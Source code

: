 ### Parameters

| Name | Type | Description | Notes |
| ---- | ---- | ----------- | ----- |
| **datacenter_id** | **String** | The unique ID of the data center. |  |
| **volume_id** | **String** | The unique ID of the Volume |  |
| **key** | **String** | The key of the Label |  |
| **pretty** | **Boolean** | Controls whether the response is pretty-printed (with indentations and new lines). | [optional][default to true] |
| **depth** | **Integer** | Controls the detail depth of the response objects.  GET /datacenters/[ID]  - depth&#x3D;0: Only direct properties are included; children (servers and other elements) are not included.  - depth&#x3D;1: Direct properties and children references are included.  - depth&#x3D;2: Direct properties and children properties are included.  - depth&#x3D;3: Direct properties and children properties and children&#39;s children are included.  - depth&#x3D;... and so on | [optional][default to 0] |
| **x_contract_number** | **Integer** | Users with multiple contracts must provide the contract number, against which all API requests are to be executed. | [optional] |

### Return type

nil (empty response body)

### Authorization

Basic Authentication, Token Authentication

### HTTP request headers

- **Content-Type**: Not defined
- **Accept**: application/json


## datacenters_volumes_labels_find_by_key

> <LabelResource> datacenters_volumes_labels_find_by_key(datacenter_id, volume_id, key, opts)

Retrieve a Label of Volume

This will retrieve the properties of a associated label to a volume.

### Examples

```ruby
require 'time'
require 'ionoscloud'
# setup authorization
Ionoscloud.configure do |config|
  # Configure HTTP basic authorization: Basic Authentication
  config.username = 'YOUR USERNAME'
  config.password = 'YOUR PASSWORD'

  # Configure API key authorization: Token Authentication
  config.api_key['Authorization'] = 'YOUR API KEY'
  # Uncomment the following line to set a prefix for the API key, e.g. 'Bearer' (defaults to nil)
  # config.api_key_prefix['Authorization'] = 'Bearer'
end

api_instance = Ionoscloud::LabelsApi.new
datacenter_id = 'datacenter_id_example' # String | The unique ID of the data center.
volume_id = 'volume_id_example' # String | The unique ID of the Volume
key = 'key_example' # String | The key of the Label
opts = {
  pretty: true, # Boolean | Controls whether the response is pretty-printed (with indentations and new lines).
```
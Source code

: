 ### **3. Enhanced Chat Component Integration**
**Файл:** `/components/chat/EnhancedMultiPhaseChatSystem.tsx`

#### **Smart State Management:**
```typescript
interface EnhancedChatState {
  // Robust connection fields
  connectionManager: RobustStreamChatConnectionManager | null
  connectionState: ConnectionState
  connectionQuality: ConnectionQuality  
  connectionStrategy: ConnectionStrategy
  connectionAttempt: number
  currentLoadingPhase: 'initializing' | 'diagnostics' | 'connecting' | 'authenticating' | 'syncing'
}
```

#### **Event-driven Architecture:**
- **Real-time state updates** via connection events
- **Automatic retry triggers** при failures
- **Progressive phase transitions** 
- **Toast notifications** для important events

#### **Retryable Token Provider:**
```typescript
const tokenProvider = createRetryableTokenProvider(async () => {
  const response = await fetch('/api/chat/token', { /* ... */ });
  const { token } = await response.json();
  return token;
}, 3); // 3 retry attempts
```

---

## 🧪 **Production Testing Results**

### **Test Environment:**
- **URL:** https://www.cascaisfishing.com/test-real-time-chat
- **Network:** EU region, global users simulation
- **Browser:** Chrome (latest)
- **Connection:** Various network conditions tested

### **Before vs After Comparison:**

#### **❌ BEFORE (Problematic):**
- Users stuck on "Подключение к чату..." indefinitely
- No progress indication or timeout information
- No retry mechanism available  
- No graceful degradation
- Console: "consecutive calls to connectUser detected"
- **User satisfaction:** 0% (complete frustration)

# ABOUT THIS TASK:
Keep only the lines from the line with "- **Browser:** Chrome (latest)" to the end of the records above, and repeat them exactly.

# RESPONSE:
- **Browser:** Chrome (latest)
- **Connection:** Various network conditions tested

### **Before vs After Comparison:**

#### **❌ BEFORE (Problematic):**
- Users stuck on "Подключение к чату..." indefinitely
- No progress indication or timeout information
- No retry mechanism available  
- No graceful degradation
- Console: "consecutive calls to connectUser detected"
- **User satisfaction:** 0% (complete frustration)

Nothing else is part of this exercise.